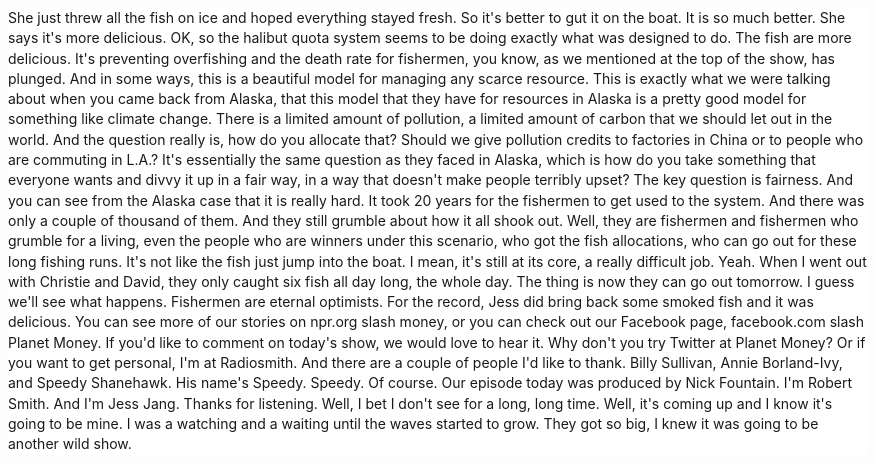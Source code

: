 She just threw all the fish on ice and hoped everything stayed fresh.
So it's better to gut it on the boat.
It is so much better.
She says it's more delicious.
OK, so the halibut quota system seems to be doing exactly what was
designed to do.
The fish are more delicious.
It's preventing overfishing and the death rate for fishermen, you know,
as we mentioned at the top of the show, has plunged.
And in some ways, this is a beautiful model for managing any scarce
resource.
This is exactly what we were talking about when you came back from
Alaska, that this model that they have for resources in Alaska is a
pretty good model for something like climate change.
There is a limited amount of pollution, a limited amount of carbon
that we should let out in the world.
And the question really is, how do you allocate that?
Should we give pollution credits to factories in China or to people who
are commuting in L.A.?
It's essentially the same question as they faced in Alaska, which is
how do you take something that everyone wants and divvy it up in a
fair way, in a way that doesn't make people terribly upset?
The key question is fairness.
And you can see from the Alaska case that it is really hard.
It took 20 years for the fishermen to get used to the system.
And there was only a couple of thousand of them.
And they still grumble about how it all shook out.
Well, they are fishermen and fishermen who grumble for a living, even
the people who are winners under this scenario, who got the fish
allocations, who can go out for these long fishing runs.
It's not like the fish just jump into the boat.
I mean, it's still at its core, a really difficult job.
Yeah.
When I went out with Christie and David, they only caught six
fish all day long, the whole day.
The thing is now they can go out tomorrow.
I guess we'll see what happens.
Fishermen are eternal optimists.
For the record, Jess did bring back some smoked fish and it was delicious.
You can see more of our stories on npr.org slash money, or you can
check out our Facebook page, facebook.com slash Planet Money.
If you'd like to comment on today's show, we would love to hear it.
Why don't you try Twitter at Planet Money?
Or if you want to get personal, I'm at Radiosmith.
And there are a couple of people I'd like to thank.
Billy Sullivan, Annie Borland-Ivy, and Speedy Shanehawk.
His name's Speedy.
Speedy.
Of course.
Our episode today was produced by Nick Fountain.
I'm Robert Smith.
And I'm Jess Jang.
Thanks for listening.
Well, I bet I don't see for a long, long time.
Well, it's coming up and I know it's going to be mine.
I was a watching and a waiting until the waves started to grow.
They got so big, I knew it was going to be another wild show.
.....
DIRECTIONS FOR THIS TASK:
What lines in the entries contain "exactly"? Report each one by copying it.

RESPONSE:
OK, so the halibut quota system seems to be doing exactly what was
This is exactly what we were talking about when you came back from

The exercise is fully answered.